Because gutter pipes are so narrow (68mm), rats don’t need to grip the smooth insides, they simply push themselves against the inside of the pipe and wriggle up in a similar undulating movement to a snake. This means rats can access soffit runs and enter your house via your roof space.

THE RATS NUMBER 2 ROUTE:

Surface rat activity entering an above ground defect

Surface rat activity can develop where food is available through bird tables, dog and cat food left outside, compost heaps, uncontained refuse etc.

If an opportunity presents itself for rats to get into a house the rats will enter for the same reasons sewer rats do – it’s drier and warmer than outside

Most common rats in house scenarios are as follows:

Rats enter a house via damaged or missing air bricks

 

Air bricks can be cast iron, ceramic or plastic and are there to ventilate wall cavities and floor cavities and so keep damp issues at bay. Plastic air bricks are the highest risk as rats can gnaw through these to pass in and out of the wall cavity or suspended floor void.

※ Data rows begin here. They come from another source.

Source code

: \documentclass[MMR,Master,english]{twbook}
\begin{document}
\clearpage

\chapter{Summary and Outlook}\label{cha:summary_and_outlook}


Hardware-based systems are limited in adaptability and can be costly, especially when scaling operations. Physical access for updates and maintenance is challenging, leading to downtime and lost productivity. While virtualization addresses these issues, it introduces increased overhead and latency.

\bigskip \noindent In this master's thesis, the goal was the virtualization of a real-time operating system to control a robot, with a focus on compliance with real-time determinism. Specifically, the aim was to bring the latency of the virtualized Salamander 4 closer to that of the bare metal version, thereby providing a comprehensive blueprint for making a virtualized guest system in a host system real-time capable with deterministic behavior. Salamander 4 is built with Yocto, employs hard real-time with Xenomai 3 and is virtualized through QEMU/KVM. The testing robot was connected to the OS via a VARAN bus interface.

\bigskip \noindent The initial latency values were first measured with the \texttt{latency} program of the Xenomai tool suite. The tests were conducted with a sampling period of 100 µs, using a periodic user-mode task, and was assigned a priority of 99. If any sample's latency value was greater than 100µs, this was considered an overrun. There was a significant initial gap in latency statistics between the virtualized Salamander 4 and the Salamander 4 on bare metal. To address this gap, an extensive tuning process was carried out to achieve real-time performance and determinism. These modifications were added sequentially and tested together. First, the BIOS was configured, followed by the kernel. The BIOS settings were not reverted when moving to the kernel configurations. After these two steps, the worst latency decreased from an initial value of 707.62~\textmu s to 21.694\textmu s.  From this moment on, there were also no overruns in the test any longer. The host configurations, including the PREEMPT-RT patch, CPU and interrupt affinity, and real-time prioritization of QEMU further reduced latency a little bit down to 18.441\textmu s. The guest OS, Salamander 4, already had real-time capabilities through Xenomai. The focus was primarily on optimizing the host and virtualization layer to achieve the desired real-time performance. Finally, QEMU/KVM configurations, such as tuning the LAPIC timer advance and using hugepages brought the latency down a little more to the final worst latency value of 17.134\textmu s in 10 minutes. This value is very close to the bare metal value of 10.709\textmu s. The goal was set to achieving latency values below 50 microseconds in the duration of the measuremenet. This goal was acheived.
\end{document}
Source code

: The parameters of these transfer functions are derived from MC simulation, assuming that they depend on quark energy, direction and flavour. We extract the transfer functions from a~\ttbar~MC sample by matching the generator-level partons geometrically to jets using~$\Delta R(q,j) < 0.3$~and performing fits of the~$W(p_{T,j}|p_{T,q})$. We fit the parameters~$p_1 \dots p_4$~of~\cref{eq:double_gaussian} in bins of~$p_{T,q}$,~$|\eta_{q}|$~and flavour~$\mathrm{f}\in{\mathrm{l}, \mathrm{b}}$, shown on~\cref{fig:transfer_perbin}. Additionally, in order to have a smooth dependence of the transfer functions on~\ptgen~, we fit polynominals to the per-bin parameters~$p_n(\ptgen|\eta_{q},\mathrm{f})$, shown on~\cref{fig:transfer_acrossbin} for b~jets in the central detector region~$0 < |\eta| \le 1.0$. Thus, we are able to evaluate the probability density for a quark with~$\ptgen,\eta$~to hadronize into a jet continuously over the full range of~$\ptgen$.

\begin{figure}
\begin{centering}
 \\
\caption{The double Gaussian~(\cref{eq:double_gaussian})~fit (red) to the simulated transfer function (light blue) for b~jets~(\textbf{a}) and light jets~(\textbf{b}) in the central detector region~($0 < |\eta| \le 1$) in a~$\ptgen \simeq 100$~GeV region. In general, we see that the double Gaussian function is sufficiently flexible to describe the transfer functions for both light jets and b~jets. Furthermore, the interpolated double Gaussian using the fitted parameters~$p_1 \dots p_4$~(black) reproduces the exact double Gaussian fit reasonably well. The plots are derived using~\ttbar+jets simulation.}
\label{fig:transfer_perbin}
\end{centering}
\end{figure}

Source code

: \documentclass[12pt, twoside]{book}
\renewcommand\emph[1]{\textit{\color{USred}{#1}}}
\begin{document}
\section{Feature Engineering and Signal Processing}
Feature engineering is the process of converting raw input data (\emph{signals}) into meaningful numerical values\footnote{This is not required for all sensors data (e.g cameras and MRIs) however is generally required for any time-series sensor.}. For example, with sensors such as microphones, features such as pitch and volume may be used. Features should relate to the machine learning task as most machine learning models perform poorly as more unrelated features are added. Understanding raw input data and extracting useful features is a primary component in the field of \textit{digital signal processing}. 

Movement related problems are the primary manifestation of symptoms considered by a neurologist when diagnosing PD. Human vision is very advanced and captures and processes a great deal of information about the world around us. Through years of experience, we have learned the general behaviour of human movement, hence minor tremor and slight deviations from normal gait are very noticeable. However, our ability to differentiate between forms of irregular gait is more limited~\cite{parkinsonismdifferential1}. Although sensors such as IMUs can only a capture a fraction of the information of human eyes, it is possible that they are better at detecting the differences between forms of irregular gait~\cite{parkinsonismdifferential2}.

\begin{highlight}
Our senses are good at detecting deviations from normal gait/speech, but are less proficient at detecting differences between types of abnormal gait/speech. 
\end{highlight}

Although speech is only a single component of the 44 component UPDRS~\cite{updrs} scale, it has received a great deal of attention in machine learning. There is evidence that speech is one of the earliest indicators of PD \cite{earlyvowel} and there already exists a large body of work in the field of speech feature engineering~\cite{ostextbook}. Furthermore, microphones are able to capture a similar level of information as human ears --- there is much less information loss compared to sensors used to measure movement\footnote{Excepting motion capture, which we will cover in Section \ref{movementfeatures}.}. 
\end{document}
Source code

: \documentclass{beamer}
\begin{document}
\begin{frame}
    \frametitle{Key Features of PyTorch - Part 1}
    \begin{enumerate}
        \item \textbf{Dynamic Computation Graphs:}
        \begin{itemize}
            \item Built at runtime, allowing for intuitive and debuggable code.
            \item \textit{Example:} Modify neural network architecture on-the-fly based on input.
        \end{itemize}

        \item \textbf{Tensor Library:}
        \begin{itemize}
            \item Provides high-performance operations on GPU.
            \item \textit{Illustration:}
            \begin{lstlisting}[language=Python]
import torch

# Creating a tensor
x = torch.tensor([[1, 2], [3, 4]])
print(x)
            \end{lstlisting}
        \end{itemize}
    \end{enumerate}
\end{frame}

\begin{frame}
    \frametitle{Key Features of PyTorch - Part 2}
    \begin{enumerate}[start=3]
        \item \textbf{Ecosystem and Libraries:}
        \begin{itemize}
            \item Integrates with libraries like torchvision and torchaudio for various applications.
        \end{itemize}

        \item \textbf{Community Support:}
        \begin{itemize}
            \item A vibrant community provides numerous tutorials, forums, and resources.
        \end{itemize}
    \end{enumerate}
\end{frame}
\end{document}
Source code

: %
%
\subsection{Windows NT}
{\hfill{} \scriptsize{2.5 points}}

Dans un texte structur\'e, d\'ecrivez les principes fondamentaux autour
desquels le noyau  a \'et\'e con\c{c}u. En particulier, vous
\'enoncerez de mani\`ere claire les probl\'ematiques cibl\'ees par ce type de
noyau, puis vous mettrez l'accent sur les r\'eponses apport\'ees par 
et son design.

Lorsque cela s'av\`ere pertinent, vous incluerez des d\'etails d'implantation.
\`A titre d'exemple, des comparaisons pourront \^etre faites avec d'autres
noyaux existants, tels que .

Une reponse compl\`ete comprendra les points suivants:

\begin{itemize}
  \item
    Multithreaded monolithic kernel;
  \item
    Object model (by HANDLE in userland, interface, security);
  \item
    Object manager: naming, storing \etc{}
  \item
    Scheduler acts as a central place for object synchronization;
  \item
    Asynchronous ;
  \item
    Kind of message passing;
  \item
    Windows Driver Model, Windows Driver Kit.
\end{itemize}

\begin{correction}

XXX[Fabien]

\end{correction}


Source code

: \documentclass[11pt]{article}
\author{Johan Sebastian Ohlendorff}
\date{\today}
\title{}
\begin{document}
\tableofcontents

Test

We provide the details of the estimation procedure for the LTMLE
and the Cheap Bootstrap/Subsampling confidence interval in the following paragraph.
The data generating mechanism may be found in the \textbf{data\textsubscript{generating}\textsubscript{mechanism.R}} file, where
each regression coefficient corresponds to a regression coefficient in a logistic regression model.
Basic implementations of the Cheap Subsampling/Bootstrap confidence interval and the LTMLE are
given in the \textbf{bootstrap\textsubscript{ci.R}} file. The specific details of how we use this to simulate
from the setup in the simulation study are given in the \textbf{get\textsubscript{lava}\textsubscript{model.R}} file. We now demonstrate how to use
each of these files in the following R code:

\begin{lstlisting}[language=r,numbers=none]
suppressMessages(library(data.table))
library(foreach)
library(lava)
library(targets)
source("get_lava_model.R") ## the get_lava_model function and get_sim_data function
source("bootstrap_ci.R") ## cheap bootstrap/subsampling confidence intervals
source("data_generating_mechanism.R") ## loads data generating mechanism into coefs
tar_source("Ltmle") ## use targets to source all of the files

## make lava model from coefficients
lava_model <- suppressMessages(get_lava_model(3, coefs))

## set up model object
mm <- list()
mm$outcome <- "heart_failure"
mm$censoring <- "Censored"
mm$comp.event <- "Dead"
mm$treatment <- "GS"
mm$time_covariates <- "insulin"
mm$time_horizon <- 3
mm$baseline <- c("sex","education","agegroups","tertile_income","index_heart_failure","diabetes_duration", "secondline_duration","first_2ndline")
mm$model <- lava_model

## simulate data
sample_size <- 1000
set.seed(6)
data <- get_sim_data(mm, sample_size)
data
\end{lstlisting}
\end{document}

Rats get into a house via pipe passage points

 

Water pipes often pass through walls to service outside taps or carry waste water to outside gulleys. If the walls are cavity walls and the gap around the pipe is more than 10mm, this could be a potential entry point for rats to get into the house or building fabric.

Rats enter a house via gas or electrical intake points

Modern buildings have external gas and electrical meters that pass a feed into the house or building via a hole in the wall. Again, where cavity walls exist and the gap around the feed is more than 10mm, then this could be a potential entry point for the rats into the house.

Rats get into a house under rear or side door thresholds

A common problem for extensions and for uPVC doors in particular is often a gap between the brickwork and step as the builder will always make a doorway larger than the door to make fitment easier. This is yet another way for rats to get into your house.

the rats NUMBER 3 ROUTE:

Via a neighbouring property

Most houses will be within a terraced row or block of flats – semi-detached at best.

Depending on the construction of the building, sometimes rats can travel across from one building to another via wall cavities and roof voids or via shared service ducts for blocks of flats.

This is typically a consideration with terraced and semi-detached houses built from 1930 onwards as that’s when cavity walls began to become mainstream and roof voids simply had an internal firebreak rather than a continuation of the party wall through the roofline as with Victorian and Edwardian buildings. This provides a very convenient route for rats to get into your house.